### EXERCISE DETAILS
Which lines of the data below contain "assets"? Please show them all.

### Plain-text document sources
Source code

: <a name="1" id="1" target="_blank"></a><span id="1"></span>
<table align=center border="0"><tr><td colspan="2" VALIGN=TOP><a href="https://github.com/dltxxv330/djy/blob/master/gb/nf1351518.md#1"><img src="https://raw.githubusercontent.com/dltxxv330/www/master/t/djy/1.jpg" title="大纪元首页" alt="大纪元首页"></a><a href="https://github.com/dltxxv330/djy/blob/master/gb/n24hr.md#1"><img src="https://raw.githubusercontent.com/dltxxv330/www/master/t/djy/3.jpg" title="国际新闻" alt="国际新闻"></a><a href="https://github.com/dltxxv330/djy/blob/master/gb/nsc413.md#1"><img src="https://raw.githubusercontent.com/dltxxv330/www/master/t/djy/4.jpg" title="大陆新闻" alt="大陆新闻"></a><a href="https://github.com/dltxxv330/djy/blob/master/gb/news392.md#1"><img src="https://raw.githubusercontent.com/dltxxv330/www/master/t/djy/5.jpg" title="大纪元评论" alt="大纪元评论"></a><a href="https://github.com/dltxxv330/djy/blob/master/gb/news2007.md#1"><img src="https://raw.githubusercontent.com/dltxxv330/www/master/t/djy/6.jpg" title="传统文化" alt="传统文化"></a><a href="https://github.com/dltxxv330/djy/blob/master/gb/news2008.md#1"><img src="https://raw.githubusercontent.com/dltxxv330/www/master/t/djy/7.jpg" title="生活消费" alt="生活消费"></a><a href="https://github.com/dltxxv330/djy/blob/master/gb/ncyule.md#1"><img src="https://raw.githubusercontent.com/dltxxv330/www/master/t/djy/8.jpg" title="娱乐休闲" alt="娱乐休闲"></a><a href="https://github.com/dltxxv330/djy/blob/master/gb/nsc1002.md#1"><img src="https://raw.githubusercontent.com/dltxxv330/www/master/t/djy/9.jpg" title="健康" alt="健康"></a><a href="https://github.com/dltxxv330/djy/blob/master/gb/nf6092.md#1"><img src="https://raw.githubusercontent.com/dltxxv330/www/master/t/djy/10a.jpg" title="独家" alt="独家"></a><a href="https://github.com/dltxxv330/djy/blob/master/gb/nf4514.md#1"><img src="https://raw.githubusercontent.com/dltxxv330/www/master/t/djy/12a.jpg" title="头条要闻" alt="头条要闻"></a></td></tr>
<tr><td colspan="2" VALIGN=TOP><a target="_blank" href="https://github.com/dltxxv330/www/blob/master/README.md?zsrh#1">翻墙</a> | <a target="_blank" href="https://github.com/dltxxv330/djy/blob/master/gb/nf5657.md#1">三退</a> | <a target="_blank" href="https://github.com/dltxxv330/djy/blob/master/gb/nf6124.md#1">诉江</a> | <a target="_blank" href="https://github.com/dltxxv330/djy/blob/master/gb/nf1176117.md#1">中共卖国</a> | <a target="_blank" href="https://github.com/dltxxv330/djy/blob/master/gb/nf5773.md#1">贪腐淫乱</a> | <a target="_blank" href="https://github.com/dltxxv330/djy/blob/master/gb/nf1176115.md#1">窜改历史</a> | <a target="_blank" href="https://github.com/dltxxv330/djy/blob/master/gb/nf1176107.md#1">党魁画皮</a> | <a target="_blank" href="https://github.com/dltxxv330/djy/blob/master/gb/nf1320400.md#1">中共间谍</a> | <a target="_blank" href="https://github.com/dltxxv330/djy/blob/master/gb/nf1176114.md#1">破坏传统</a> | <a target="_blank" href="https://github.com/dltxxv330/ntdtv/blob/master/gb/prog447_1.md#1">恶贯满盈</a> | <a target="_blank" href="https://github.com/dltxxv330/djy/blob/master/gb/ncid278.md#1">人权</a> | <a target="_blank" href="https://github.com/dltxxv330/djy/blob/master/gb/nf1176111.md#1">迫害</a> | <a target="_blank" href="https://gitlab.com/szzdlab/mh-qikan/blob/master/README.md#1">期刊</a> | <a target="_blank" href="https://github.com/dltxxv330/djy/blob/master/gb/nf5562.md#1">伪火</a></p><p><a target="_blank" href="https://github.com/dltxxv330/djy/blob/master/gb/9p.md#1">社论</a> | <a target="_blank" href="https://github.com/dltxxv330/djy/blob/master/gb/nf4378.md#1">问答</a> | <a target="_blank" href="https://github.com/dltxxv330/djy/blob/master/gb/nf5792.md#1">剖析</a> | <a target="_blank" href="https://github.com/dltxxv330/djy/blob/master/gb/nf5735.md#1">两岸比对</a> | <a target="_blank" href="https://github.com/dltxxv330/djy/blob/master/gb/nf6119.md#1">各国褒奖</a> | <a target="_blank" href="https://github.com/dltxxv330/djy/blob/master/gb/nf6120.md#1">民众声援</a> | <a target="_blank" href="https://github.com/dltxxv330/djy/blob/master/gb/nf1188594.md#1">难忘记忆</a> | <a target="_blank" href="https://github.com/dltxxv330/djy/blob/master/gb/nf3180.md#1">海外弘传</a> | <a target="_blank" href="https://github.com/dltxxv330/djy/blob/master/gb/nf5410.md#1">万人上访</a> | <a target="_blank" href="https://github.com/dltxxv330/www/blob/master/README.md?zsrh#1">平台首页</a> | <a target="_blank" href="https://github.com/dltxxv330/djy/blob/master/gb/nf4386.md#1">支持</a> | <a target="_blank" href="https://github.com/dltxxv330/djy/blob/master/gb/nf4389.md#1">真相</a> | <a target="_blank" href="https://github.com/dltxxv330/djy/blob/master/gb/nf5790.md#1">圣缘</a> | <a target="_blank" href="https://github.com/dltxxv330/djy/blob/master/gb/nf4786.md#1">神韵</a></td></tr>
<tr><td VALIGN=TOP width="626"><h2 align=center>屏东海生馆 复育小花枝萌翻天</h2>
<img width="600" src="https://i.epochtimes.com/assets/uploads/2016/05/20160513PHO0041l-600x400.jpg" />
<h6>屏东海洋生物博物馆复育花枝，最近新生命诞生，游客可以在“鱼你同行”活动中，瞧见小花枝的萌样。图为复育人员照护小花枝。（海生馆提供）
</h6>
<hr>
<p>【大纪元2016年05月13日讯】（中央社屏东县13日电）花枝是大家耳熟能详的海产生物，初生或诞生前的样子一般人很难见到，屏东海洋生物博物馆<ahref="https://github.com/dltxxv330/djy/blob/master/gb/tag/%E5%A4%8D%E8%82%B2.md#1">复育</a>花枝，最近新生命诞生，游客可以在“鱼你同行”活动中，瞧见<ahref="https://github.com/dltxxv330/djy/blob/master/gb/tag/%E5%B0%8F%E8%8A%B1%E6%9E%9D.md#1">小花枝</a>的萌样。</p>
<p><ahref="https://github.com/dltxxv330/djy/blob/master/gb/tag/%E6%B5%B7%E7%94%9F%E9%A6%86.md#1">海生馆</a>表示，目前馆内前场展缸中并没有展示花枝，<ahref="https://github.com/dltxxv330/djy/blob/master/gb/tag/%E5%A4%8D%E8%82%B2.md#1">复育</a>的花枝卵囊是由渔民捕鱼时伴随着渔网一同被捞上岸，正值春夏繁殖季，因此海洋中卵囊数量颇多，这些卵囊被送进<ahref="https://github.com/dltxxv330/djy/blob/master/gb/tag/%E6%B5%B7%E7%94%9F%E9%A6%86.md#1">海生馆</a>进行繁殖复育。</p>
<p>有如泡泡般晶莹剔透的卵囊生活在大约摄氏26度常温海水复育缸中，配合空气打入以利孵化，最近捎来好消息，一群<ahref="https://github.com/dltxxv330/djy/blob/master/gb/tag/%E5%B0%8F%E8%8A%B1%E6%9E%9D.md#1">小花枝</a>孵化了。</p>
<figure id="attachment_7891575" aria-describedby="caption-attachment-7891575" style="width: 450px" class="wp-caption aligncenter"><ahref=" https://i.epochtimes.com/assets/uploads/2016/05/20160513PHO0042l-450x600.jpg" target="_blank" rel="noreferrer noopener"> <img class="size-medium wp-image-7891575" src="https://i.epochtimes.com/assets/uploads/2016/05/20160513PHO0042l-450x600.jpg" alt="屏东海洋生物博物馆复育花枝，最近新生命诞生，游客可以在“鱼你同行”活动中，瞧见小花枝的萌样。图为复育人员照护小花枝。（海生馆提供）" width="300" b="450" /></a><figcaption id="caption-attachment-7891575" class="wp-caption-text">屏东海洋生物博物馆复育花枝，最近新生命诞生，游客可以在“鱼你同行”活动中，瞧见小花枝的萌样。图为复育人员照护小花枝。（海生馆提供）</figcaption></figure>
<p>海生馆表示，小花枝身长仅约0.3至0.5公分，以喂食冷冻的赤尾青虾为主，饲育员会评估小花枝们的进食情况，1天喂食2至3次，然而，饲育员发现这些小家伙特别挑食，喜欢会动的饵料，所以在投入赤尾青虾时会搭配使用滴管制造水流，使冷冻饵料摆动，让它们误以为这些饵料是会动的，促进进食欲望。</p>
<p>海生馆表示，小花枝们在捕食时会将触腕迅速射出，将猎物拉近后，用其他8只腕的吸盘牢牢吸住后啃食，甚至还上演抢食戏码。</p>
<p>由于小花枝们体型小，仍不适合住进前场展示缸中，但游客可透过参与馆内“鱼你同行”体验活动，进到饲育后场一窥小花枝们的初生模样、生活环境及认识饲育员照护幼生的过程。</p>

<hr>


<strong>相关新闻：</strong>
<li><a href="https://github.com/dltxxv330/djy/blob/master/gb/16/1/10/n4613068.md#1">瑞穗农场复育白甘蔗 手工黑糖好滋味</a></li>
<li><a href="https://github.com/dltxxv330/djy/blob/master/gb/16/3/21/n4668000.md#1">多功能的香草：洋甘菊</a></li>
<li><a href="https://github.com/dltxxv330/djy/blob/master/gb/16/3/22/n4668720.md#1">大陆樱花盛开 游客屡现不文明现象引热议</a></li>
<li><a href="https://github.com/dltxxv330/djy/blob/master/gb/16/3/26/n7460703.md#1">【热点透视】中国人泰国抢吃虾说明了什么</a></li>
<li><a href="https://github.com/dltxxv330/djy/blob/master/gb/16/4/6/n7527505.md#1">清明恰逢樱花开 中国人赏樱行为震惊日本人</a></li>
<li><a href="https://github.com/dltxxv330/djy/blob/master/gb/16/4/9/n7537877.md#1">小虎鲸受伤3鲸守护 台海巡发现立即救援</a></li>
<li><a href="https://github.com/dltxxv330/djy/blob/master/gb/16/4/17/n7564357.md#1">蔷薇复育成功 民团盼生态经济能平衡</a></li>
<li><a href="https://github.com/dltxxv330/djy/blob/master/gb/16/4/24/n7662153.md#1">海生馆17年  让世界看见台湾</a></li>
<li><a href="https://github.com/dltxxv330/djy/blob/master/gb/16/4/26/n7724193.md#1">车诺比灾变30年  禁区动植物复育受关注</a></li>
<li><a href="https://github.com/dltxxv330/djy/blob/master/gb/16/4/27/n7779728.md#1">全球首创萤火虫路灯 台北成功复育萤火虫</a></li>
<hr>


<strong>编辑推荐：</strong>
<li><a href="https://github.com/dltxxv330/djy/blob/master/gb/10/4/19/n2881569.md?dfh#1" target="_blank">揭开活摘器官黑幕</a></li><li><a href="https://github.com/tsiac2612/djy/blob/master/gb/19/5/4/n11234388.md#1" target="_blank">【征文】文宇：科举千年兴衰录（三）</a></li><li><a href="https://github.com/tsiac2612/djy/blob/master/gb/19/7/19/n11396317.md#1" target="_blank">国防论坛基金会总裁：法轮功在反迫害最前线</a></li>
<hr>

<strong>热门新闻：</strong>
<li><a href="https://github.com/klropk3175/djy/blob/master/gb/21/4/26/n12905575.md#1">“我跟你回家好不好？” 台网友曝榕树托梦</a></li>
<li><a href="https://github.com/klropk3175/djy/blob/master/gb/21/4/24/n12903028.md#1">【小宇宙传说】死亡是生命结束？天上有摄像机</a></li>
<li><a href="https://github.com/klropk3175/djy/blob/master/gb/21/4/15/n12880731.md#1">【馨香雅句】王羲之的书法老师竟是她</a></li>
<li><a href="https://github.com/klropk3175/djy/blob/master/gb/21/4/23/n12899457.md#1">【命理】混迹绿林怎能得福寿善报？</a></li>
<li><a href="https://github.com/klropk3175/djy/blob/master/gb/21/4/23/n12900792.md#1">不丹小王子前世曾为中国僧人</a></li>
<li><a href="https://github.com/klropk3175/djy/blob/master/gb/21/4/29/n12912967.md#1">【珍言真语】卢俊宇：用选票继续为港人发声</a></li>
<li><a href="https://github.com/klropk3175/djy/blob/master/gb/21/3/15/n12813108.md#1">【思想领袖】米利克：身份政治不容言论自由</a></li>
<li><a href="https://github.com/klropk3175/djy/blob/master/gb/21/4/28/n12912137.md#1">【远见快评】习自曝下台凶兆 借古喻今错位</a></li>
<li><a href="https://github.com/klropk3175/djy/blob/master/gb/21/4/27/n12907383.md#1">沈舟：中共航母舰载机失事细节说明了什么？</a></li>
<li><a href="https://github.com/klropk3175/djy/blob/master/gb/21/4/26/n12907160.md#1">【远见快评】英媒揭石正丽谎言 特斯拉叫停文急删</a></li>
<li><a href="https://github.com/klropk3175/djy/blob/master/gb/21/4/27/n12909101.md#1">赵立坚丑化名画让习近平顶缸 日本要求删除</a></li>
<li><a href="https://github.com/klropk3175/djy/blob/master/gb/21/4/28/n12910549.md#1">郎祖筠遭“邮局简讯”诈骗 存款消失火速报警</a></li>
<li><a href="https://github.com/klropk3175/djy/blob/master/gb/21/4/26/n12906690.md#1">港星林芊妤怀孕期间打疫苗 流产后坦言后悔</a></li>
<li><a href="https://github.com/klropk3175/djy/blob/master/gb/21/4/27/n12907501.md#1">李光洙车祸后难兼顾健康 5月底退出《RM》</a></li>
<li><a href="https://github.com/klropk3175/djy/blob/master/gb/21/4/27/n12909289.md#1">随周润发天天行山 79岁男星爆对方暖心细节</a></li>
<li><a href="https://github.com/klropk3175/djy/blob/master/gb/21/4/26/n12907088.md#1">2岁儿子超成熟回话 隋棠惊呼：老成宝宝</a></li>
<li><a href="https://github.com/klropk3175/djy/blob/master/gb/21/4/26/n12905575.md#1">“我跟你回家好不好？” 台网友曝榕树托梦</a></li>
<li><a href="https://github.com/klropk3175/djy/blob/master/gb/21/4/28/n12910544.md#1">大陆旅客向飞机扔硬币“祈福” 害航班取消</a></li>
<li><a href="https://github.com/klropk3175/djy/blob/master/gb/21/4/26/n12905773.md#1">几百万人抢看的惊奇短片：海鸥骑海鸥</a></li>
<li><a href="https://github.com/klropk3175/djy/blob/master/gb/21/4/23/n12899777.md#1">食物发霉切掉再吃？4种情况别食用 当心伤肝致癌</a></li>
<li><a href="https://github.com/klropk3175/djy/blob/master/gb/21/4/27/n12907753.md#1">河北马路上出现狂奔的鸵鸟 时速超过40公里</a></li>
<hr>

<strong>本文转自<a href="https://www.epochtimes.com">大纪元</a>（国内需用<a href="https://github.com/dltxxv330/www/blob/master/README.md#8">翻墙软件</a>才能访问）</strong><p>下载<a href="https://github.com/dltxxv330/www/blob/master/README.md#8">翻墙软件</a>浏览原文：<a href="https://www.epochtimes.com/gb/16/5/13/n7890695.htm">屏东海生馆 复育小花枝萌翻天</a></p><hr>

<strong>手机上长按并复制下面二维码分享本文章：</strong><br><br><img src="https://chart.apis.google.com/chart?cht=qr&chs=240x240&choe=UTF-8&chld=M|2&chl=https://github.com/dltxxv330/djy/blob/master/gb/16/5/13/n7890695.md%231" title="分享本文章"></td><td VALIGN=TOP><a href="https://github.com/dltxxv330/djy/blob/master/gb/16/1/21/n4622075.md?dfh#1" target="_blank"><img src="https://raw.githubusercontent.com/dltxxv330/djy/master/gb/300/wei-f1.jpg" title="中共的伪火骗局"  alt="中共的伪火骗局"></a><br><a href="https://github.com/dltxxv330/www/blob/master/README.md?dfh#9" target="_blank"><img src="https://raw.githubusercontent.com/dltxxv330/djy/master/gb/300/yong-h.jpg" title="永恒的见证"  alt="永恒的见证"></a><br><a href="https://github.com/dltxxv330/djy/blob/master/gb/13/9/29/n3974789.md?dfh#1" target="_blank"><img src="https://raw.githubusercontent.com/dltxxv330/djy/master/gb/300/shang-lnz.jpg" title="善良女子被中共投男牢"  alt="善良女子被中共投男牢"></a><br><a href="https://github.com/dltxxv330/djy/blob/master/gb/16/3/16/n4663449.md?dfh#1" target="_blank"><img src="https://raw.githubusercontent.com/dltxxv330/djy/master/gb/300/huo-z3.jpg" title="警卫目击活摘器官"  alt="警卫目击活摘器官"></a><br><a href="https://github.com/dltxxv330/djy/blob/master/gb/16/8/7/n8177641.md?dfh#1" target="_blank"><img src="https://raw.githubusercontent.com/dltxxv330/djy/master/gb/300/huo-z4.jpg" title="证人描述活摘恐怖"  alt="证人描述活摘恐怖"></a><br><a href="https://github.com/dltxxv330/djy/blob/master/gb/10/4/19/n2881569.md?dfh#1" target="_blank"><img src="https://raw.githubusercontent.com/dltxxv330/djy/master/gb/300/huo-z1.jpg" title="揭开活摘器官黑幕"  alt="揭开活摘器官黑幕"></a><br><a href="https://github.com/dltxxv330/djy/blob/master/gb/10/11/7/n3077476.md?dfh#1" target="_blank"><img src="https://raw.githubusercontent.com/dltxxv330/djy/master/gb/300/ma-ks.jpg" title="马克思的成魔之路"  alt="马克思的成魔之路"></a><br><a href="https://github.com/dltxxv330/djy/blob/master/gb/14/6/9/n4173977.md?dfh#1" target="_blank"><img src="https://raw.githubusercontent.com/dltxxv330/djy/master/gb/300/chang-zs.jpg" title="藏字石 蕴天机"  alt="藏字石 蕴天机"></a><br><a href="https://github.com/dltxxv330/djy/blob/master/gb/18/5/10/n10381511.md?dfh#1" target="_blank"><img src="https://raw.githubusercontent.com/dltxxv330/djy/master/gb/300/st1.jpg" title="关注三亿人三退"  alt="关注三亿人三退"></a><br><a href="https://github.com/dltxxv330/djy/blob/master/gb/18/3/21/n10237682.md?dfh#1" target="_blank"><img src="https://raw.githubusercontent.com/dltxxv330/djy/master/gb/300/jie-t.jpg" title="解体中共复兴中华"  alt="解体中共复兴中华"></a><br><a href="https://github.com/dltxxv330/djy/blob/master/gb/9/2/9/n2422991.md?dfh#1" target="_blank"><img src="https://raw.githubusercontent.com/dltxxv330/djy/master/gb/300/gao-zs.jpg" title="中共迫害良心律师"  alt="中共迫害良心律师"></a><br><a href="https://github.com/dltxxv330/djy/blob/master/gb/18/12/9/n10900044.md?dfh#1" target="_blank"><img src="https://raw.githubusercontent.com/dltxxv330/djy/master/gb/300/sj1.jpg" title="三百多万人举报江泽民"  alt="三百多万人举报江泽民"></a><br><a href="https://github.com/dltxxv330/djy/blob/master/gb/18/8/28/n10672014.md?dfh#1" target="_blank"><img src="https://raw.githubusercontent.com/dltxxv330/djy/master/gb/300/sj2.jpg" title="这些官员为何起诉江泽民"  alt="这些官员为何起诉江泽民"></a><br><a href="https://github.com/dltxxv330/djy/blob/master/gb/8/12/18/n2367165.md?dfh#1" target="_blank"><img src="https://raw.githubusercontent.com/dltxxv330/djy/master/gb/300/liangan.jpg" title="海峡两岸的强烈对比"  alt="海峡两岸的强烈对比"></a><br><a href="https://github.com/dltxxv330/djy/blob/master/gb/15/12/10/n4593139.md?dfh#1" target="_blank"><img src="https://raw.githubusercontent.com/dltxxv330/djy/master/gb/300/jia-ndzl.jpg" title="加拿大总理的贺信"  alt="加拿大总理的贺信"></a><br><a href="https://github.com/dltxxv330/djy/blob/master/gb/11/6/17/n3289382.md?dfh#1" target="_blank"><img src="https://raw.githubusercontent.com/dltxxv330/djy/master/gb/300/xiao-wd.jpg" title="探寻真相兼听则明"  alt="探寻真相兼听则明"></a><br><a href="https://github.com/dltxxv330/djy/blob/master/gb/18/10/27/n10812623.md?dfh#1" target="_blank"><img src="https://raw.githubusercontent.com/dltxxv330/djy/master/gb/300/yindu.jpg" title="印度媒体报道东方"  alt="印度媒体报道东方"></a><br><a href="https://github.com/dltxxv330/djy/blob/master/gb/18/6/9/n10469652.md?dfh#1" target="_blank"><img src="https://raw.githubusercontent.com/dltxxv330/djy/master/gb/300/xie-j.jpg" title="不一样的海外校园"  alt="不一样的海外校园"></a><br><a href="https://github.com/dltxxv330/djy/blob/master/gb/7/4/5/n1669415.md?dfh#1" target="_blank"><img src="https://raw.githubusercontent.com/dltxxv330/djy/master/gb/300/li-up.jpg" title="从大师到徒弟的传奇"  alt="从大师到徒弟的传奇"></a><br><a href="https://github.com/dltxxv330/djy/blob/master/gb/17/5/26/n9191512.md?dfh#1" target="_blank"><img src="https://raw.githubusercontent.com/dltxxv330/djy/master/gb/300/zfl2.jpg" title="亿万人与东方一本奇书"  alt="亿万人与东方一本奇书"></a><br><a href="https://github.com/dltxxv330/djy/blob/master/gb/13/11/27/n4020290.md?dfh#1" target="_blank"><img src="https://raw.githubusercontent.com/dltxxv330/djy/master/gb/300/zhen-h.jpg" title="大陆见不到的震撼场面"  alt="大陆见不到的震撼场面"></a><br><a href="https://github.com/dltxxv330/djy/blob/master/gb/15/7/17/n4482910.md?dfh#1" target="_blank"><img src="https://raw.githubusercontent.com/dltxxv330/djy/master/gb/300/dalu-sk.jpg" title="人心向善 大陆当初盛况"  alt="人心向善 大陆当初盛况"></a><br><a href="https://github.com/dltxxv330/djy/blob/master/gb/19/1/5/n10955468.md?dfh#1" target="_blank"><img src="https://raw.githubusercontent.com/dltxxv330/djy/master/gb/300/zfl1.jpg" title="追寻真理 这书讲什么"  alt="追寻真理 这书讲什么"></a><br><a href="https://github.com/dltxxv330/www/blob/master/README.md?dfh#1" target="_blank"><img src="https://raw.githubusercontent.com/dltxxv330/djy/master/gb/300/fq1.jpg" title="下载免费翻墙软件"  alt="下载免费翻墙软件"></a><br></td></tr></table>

### TASK RESPONSE
<img width="600" src="https://i.epochtimes.com/assets/uploads/2016/05/20160513PHO0041l-600x400.jpg" />
<figure id="attachment_7891575" aria-describedby="caption-attachment-7891575" style="width: 450px" class="wp-caption aligncenter"><ahref=" https://i.epochtimes.com/assets/uploads/2016/05/20160513PHO0042l-450x600.jpg" target="_blank" rel="noreferrer noopener"> <img class="size-medium wp-image-7891575" src="https://i.epochtimes.com/assets/uploads/2016/05/20160513PHO0042l-450x600.jpg" alt="屏东海洋生物博物馆复育花枝，最近新生命诞生，游客可以在“鱼你同行”活动中，瞧见小花枝的萌样。图为复育人员照护小花枝。（海生馆提供）" width="300" b="450" /></a><figcaption id="caption-attachment-7891575" class="wp-caption-text">屏东海洋生物博物馆复育花枝，最近新生命诞生，游客可以在“鱼你同行”活动中，瞧见小花枝的萌样。图为复育人员照护小花枝。（海生馆提供）</figcaption></figure>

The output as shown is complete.